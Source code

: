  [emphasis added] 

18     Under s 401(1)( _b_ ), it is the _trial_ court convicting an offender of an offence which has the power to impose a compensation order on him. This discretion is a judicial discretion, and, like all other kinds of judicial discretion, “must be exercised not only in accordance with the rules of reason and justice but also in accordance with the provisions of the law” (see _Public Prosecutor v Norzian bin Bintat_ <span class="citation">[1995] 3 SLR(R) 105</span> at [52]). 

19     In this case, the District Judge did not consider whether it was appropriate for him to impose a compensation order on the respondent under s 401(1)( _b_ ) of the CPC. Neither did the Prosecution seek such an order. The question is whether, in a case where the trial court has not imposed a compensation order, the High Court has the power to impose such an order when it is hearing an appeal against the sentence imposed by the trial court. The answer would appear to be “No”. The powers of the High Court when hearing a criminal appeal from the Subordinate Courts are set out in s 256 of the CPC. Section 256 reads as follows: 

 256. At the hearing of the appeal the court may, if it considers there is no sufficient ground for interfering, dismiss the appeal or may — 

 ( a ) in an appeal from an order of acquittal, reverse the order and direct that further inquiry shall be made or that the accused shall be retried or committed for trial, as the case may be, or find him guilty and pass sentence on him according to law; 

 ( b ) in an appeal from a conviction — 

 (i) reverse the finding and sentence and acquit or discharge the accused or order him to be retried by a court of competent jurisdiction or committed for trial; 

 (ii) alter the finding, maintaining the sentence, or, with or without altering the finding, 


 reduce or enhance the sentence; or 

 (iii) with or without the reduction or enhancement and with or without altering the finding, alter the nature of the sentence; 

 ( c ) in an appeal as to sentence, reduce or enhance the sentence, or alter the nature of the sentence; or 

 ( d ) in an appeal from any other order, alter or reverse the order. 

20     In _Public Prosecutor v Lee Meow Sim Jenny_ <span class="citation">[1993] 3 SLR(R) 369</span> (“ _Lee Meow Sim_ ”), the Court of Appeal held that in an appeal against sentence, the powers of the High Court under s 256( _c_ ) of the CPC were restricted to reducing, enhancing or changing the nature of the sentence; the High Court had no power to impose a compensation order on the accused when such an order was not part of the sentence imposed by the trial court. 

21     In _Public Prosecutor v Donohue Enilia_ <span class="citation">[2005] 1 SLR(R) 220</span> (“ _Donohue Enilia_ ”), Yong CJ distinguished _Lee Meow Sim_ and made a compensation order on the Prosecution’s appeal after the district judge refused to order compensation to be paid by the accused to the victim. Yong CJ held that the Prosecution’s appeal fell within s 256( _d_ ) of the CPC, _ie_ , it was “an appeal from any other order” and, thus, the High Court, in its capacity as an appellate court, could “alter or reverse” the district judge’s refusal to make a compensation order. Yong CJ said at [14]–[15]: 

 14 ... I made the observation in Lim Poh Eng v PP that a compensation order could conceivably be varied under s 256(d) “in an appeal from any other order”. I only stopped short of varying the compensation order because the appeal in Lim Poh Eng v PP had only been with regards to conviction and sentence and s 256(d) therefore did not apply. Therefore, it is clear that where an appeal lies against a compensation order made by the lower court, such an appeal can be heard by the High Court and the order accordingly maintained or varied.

_ _ _ _ _ _ _

▶ _Task to carry out_:
Give the complete listing again, exactly as it appears above.

▶ _Expected output_:
Source code

:  [emphasis added] 

18     Under s 401(1)( _b_ ), it is the _trial_ court convicting an offender of an offence which has the power to impose a compensation order on him. This discretion is a judicial discretion, and, like all other kinds of judicial discretion, “must be exercised not only in accordance with the rules of reason and justice but also in accordance with the provisions of the law” (see _Public Prosecutor v Norzian bin Bintat_ <span class="citation">[1995] 3 SLR(R) 105</span> at [52]). 

19     In this case, the District Judge did not consider whether it was appropriate for him to impose a compensation order on the respondent under s 401(1)( _b_ ) of the CPC. Neither did the Prosecution seek such an order. The question is whether, in a case where the trial court has not imposed a compensation order, the High Court has the power to impose such an order when it is hearing an appeal against the sentence imposed by the trial court. The answer would appear to be “No”. The powers of the High Court when hearing a criminal appeal from the Subordinate Courts are set out in s 256 of the CPC. Section 256 reads as follows: 

 256. At the hearing of the appeal the court may, if it considers there is no sufficient ground for interfering, dismiss the appeal or may — 

 ( a ) in an appeal from an order of acquittal, reverse the order and direct that further inquiry shall be made or that the accused shall be retried or committed for trial, as the case may be, or find him guilty and pass sentence on him according to law; 

 ( b ) in an appeal from a conviction — 

 (i) reverse the finding and sentence and acquit or discharge the accused or order him to be retried by a court of competent jurisdiction or committed for trial; 

 (ii) alter the finding, maintaining the sentence, or, with or without altering the finding, 


 reduce or enhance the sentence; or 

 (iii) with or without the reduction or enhancement and with or without altering the finding, alter the nature of the sentence; 

 ( c ) in an appeal as to sentence, reduce or enhance the sentence, or alter the nature of the sentence; or 

 ( d ) in an appeal from any other order, alter or reverse the order. 

20     In _Public Prosecutor v Lee Meow Sim Jenny_ <span class="citation">[1993] 3 SLR(R) 369</span> (“ _Lee Meow Sim_ ”), the Court of Appeal held that in an appeal against sentence, the powers of the High Court under s 256( _c_ ) of the CPC were restricted to reducing, enhancing or changing the nature of the sentence; the High Court had no power to impose a compensation order on the accused when such an order was not part of the sentence imposed by the trial court. 

21     In _Public Prosecutor v Donohue Enilia_ <span class="citation">[2005] 1 SLR(R) 220</span> (“ _Donohue Enilia_ ”), Yong CJ distinguished _Lee Meow Sim_ and made a compensation order on the Prosecution’s appeal after the district judge refused to order compensation to be paid by the accused to the victim. Yong CJ held that the Prosecution’s appeal fell within s 256( _d_ ) of the CPC, _ie_ , it was “an appeal from any other order” and, thus, the High Court, in its capacity as an appellate court, could “alter or reverse” the district judge’s refusal to make a compensation order. Yong CJ said at [14]–[15]: 

 14 ... I made the observation in Lim Poh Eng v PP that a compensation order could conceivably be varied under s 256(d) “in an appeal from any other order”. I only stopped short of varying the compensation order because the appeal in Lim Poh Eng v PP had only been with regards to conviction and sentence and s 256(d) therefore did not apply. Therefore, it is clear that where an appeal lies against a compensation order made by the lower court, such an appeal can be heard by the High Court and the order accordingly maintained or varied.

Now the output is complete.